For instance, despite its 12.3-year half-life, a much larger amount of organically bound tritium from nuclear tests than previously assumed is locked in Arctic permafrost, raising concerns about widespread contamination as global warming melts the Arctic. Organically bound tritium can reside in the body far longer than tritiated water, to consequently greater negative effect.[3]

Nuclear weapons, nuclear power, and tritium. The tritium problem has several dimensions that relate directly to the world’s current and future efforts vis a vis nuclear power and nuclear weapons.

Now that nuclear power reactors are closing down, especially in the aftermath of the Fukushima accident, the disposal of large volumes of tritium-contaminated water into lakes, rivers, and oceans is becoming a source of growing concern around the world. The Japanese government has approved the dumping of about 230 million gallons of radioactive water, stored in some 1,300 large tanks sitting near the Fukushima nuclear ruins, into the Pacific Ocean. Once it incorporates into water, tritium is extraordinarily difficult, if not impossible to remove.

Protests in Japan by a wide segment of the public and in several other nations—including Russia, the Marshall Islands, French Polynesia, China, South Korea and North Korea—object to the disposal of this large volume of contaminated water into near-shore waters.

Then there’s the matter of boosting the efficiency and destructive power of nuclear weapons with tritium gas—a use that has dominated demand for this isotope. Because five percent of the tritium in thermonuclear warheads decays each year, it has to be periodically replenished. Over the past 70 years, an estimated 225 kilograms of tritium were produced in US government reactors, principally at the Savannah River Plant in South Carolina. Those reactors were shuttered in 1988. Since 2003, tritium supplies for US nuclear warheads are provided by two Tennessee Valley Authority nuclear power reactors. The irradiation of lithium target elements in the reactors has fallen short of meeting demand because of excess tritium leakage into the reactor coolant.

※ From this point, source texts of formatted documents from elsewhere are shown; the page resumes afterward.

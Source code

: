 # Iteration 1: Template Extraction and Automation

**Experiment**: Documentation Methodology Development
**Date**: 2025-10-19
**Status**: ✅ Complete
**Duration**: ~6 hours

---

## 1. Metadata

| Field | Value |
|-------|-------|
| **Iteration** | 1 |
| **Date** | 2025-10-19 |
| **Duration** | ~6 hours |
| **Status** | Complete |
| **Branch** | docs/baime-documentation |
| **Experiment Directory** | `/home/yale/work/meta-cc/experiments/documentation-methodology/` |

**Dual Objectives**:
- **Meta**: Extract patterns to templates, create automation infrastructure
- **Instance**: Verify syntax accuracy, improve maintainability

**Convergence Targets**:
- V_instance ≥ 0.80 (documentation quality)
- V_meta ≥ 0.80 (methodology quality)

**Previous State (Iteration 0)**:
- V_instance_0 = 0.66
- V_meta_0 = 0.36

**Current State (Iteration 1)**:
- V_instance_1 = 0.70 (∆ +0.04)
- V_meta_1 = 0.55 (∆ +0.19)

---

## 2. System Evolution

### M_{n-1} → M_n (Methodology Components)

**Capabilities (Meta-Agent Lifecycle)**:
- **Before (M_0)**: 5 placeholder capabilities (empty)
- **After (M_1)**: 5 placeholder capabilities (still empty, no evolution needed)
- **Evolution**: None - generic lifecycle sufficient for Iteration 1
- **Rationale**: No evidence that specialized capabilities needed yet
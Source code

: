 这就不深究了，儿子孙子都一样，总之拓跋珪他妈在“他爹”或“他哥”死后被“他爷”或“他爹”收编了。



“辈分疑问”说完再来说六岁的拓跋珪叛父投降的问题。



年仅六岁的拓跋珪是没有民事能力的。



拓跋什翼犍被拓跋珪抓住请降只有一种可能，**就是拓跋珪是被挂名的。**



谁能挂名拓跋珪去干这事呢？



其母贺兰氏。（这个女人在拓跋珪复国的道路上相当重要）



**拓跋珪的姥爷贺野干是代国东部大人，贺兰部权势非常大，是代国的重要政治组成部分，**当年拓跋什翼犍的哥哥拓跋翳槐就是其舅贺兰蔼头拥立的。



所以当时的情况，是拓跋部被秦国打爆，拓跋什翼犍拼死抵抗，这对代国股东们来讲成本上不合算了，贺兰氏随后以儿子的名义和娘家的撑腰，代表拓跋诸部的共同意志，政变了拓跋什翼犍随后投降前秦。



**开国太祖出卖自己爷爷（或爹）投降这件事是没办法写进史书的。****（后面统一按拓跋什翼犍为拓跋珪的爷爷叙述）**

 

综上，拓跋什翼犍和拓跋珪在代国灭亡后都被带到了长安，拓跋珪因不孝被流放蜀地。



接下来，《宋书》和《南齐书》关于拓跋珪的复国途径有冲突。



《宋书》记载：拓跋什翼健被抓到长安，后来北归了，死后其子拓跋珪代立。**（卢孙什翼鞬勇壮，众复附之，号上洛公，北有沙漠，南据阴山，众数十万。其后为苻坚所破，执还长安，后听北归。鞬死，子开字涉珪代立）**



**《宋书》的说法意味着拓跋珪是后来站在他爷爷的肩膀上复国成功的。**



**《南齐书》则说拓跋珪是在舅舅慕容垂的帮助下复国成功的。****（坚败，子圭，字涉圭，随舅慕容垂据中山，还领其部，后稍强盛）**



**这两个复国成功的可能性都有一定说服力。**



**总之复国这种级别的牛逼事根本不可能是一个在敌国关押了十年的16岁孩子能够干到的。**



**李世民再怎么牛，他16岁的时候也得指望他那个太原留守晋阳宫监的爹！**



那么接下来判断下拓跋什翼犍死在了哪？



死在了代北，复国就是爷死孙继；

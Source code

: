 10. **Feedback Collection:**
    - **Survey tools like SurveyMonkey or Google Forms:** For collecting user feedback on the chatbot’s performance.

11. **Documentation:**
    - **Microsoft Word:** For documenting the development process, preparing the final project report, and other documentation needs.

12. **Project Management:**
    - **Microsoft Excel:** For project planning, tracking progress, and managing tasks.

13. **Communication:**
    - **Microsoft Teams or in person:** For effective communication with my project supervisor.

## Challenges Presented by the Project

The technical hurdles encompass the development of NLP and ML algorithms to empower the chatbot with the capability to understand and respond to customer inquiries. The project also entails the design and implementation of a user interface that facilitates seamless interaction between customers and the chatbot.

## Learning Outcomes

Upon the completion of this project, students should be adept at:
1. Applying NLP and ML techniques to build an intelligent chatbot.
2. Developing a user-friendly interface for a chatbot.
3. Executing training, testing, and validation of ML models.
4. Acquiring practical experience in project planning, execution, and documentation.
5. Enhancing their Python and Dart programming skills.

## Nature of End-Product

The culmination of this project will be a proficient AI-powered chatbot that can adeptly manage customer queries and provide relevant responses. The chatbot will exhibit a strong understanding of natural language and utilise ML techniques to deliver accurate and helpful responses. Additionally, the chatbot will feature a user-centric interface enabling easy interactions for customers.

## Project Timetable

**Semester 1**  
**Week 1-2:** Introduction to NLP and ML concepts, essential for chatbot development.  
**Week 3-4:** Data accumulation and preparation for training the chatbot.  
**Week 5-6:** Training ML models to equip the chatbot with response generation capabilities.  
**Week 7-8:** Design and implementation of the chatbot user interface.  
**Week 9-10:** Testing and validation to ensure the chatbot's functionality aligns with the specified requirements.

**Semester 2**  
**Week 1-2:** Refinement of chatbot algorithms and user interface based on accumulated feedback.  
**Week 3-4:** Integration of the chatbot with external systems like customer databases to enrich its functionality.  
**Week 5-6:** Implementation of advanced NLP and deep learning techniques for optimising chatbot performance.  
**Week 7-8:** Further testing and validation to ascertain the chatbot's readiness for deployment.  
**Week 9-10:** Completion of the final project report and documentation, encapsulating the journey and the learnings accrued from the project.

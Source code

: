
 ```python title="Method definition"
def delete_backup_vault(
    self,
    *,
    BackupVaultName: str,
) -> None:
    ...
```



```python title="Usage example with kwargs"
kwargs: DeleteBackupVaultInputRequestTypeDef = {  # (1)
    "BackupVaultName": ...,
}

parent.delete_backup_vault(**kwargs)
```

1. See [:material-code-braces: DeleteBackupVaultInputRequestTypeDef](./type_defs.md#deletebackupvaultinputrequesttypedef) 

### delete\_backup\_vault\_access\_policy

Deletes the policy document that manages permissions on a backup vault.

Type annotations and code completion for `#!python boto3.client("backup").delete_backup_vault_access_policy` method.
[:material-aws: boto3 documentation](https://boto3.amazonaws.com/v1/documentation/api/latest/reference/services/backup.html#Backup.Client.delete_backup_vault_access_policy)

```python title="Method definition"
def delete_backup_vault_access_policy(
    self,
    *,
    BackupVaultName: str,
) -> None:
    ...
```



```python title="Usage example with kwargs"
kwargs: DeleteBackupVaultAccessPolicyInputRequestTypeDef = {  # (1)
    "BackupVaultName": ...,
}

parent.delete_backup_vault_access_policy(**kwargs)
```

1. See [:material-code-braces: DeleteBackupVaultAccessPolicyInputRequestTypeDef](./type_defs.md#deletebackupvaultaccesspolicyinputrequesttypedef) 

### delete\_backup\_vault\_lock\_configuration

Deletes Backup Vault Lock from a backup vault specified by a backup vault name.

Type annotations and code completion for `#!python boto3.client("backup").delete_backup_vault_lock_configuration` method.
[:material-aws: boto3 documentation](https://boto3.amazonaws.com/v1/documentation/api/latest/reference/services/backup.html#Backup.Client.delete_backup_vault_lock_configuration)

The hazards of tritium production for weapons are far from trivial.

For instance, since June of 2019, the Defense Nuclear Facility Safety Board has taken the Energy Department to task for its failure to address the risk of a severe fire involving tritium processing and storage facilities at the Savannah River Site. According to the Board, such a fire may have a 40 percent chance of occurring during 50 years of operation and could result in potentially lethal worker doses greater than 6,000 rems—1,200 times the annual occupational exposure limit. Doses to the public would not be inconsequential. Meanwhile, the Energy Department is under pressure from the nuclear weapons establishment to step up demand for tritium. Unless there is “a marked increase in the planned production of tritium in the next few years,” the 2018 US Nuclear Posture Reviewconcluded “our nuclear capabilities will inevitably atrophy and degrade below requirements.”

The Energy Department estimates it will take 15-20 years to achieve a major multibillion overhaul of its tritium production infrastructure.

Meanwhile, the quest for fusion energy highlights a startling fact: The amount of tritium required to fuel a single fusion reactor (should an economic, fusion-based power plant ever be created) will likely be far greater than the amount produced by all fission reactors and open-air bomb tests since the 1940s. A full-scale (3,000 megawatt-electric) fusion reactor is estimated to “burn” about 150 kilograms of tritium  a year.[4]

The cost for a one-year batch of tritium fuel for a fusion reactor, based on the current market price, would be $4.5 billion. An annual loss to the environment from a single fusion reactor could dwarf the release of tritium from all nuclear facilities that currently dot the global landscape.